Actually Yellowstone has had a light (for them) snow cover the last 2 years.  However with Sequestration cuts, they delayed the plowing by 2 weeks this year. 

The West entrance opened a full week before we arrived (April 19th open).  That opening included Mammoth to Old Faithful ( but not beyond) and the West Entrance.  With the exception of the high valley between Mammoth and Norris, there was not much snow on the ground at all. 

The road from Norris to Canyon and then the East Entrance out to Cody opened while we were there (may 3 opening, on schedule).  However Lake Yellowstone is nearly completed ice covered at this time of year. 

Weather at this time of year is a mixed bag.  We had 60 degrees and 30 degree days.  Although it was only below freezing 1 day.  It was nice and sunny about half of the time and overcast but warm enough the rest of the time. 

Bison are having calves at this time of year.  Bears are coming out of the dens with cubs.  Saw fox, coyote, bears, lots of bison, elk, pronghorn.  

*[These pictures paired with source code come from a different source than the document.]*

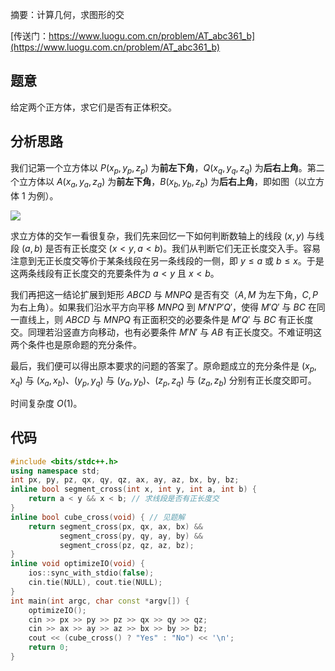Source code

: 摘要：计算几何，求图形的交

[传送门：https://www.luogu.com.cn/problem/AT_abc361_b](https://www.luogu.com.cn/problem/AT_abc361_b)

## 题意

给定两个正方体，求它们是否有正体积交。

## 分析思路

我们记第一个立方体以 $P(x_p, y_p, z_p)$ 为**前左下角**，$Q(x_q, y_q, z_q)$ 为**后右上角**。第二个立方体以 $A(x_a, y_a, z_a)$ 为**前左下角**，$B(x_b, y_b, z_b)$ 为**后右上角**，即如图（以立方体 $1$ 为例）。

![](https://cdn.luogu.com.cn/upload/image_hosting/m6nnsu0h.png)

求立方体的交乍一看很复杂，我们先来回忆一下如何判断数轴上的线段 $(x, y)$ 与线段 $(a, b)$ 是否有正长度交 $(x < y, a < b)$。我们从判断它们无正长度交入手。容易注意到无正长度交等价于某条线段在另一条线段的一侧，即 $y \leq a$ 或 $b \leq x$。于是这两条线段有正长度交的充要条件为 $a < y$ 且 $x < b$。

我们再把这一结论扩展到矩形 $ABCD$ 与 $MNPQ$ 是否有交（$A, M$ 为左下角，$C, P$ 为右上角）。如果我们沿水平方向平移 $MNPQ$ 到 $M'N'P'Q'$，使得 $M'Q'$ 与 $BC$ 在同一直线上，则 $ABCD$ 与 $MNPQ$ 有正面积交的必要条件是 $M'Q'$ 与 $BC$ 有正长度交。同理若沿竖直方向移动，也有必要条件 $M'N'$ 与 $AB$ 有正长度交。不难证明这两个条件也是原命题的充分条件。

最后，我们便可以得出原本要求的问题的答案了。原命题成立的充分条件是 $(x_p, x_q)$ 与 $(x_a, x_b)$、$(y_p, y_q)$ 与 $(y_a, y_b)$、$(z_p, z_q)$ 与 $(z_a, z_b)$ 分别有正长度交即可。

时间复杂度 $O\left(1\right)$。

## 代码

```cpp
#include <bits/stdc++.h>
using namespace std;
int px, py, pz, qx, qy, qz, ax, ay, az, bx, by, bz;
inline bool segment_cross(int x, int y, int a, int b) {
    return a < y && x < b; // 求线段是否有正长度交
}
inline bool cube_cross(void) { // 见题解
    return segment_cross(px, qx, ax, bx) &&
           segment_cross(py, qy, ay, by) &&
           segment_cross(pz, qz, az, bz);
}
inline void optimizeIO(void) {
    ios::sync_with_stdio(false);
    cin.tie(NULL), cout.tie(NULL);
}
int main(int argc, char const *argv[]) {
    optimizeIO();
    cin >> px >> py >> pz >> qx >> qy >> qz;
    cin >> ax >> ay >> az >> bx >> by >> bz;
    cout << (cube_cross() ? "Yes" : "No") << '\n';
    return 0;
}

```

Best thing is that there is really NOT MUCH traffic.  Which is awesome, as the summer traffic is crazy.


Here are some links for dates and roads.
http://www.nps.gov/yell/planyourvisit/parkroads.htm
http://www.nps.gov/yell/planyourvisit/plowing.htm
http://www.nps.gov/yell/planyourvisit/ocd_locale.htm




JimMIA said:


> This is probably not even fair, but...how'd you get into those two resorts???
> 
> Hope you enjoyed Zion and Yellowstone -- I'm sure you did!



I managed to pick up the Yellowstone via an RCI deposit.  I have someone that I swap Wyndham access for Worldmark access, so the St George unit was a private swap.

We did Yellowstone, Canyonlands, Arches, Bryce and Zion on this trip.  We did not do the Tetons as the Road from Yellowstone to Tetons had not yet opened (Scheduled May 10th).


----------